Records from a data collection
*** Begin section ***
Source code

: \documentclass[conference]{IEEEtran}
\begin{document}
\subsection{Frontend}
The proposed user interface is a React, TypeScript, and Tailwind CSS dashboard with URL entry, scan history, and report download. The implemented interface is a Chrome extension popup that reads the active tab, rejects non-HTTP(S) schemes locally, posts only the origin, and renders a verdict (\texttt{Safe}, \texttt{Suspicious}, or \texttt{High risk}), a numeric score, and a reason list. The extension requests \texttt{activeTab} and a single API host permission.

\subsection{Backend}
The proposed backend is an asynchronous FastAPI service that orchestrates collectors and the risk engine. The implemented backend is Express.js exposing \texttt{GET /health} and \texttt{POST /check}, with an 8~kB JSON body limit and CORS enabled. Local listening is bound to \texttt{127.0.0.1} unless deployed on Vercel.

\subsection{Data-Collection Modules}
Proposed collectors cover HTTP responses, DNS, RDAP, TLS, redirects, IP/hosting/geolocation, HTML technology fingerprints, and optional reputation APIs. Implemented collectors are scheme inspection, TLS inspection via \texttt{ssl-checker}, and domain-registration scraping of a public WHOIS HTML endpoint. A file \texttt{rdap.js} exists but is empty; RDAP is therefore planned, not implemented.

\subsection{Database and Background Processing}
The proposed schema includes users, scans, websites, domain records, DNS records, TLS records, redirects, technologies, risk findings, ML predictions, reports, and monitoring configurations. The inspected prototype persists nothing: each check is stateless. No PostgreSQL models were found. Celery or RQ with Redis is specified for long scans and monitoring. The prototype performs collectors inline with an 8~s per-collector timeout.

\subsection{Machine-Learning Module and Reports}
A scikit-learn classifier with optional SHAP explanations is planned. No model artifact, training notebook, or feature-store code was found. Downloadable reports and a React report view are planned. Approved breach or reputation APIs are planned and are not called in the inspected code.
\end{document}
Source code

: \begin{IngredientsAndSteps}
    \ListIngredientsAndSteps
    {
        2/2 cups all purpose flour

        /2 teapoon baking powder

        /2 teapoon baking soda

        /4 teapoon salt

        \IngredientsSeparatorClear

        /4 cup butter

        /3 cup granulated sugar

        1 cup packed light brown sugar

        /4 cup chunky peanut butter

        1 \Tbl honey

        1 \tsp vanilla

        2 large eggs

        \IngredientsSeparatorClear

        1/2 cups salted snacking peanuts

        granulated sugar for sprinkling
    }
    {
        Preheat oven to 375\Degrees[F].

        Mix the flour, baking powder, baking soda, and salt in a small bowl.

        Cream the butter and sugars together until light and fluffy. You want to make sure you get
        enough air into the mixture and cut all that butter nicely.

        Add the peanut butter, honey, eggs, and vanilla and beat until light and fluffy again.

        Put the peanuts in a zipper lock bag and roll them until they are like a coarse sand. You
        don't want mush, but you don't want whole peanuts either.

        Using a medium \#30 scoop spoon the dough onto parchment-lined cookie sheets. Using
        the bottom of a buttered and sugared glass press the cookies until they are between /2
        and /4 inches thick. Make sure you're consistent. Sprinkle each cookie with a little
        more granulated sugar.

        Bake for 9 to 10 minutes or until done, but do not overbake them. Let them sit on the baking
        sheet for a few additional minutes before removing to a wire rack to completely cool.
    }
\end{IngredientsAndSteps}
*** End section ***
◆ **GOAL OF THE EXERCISE**
All lines from the one with "sheet for a" through the final line above are to be quoted exactly; quote no other line.

◆ **WRITTEN ANSWER**
        sheet for a few additional minutes before removing to a wire rack to completely cool.
    }
\end{IngredientsAndSteps}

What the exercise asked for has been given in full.